Performance Enhancement for Conventional Tightly Coupled INS/DVL Navigation System Using Regeneration of Partial DVL Measurements

• Main Authors: Taesuk Yoo, Moonhwan Kim, Seonil Yoon, Daejoong Kim
• Format: Article
• Language: English
• Published: Hindawi Limited 2020-01-01
• Series: Journal of Sensors
• Online Access: http://dx.doi.org/10.1155/2020/5324349

Inertial navigation systems/Doppler velocity log (INS/DVL) integrated navigation systems are widely used in underwater environments where GPS is unavailable. An INS/DVL integrated navigation system is generally loosely coupled; however, this does not work if any of the DVL transducers do not work. If a system is tightly coupled, velocity error can be estimated with fair accuracy even if some of the transducers fail.

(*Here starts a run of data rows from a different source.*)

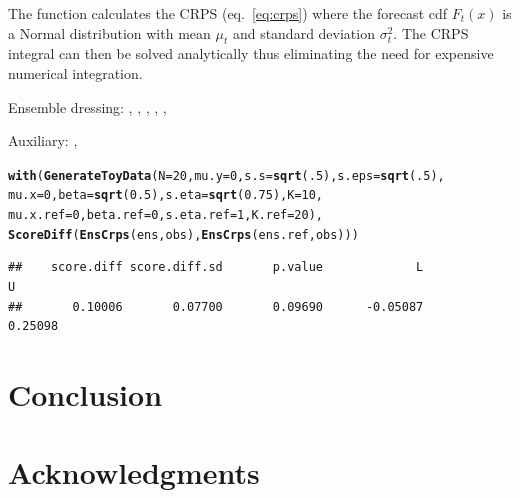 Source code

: \documentclass[article]{jss}\usepackage{graphicx, color}
\makeatletter
\newcommand{\hlfunctioncall}[1]{\textcolor[rgb]{0,0.501960784313725,0.752941176470588}{\textbf{#1}}}%
\newenvironment{kframe}{%
 \def\at@end@of@kframe{}%
 \ifinner\ifhmode%
  \def\at@end@of@kframe{\end{minipage}}%
  \begin{minipage}{\columnwidth}%
 \fi\fi%
 \def\FrameCommand##1{\hskip\@totalleftmargin \hskip-\fboxsep
 \colorbox{shadecolor}{##1}\hskip-\fboxsep
     \hskip-\linewidth \hskip-\@totalleftmargin \hskip\columnwidth}%
 \MakeFramed {\advance\hsize-\width
   \@totalleftmargin\z@ \linewidth\hsize
   \@setminipage}}%
 {\par\unskip\endMakeFramed%
 \at@end@of@kframe}
\newenvironment{knitrout}{}{} %
\makeatother
\begin{document}
The function  calculates the CRPS (eq.~\ref{eq:crps}) where the forecast cdf $F_t(x)$ is a Normal distribution with mean $\mu_t$ and standard deviation $\sigma^2_t$.
The CRPS integral can then be solved analytically \citep{gneiting2005calibrated} thus eliminating the need for expensive numerical integration.


Ensemble dressing: , , , , , 

Auxiliary: , 

\begin{knitrout}
\color{fgcolor}\begin{kframe}
\begin{alltt}
\hlfunctioncall{with}(\hlfunctioncall{GenerateToyData}(N=20, mu.y=0, s.s=\hlfunctioncall{sqrt}(.5), s.eps=\hlfunctioncall{sqrt}(.5), 
                     mu.x=0, beta=\hlfunctioncall{sqrt}(0.5), s.eta=\hlfunctioncall{sqrt}(0.75), K=10, 
                     mu.x.ref=0, beta.ref=0, s.eta.ref=1, K.ref=20), 
     \hlfunctioncall{ScoreDiff}(\hlfunctioncall{EnsCrps}(ens, obs), \hlfunctioncall{EnsCrps}(ens.ref, obs)))
\end{alltt}
\begin{verbatim}
##    score.diff score.diff.sd       p.value             L             U 
##       0.10006       0.07700       0.09690      -0.05087       0.25098
\end{verbatim}
\end{kframe}
\end{knitrout}






\section{Conclusion}

\section*{Acknowledgments}



\end{document}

However, despite the robustness of a tightly coupled system compared to a loosely coupled one, velocity error estimation accuracy of the former decreases as the number of faulty transducers increases. Therefore, this paper proposes an INS/DVL/revolutions per minute (RPM) integrated navigation filter designed to improve the performance of conventional tightly coupled integrated systems by estimating data from faulty transducers using RPM data. Two salient features of the proposed filter are (1) estimating RPM data accounting for error from the effect of tidal currents and (2) continuous estimation of error in RPM data by selectively converting only the measurements of faulty transducers. The performance of the proposed filter was first verified using Monte Carlo numerical simulations with the analysis range set to 1 standard deviation (1σ, 68%) and then with real sea test measurement data.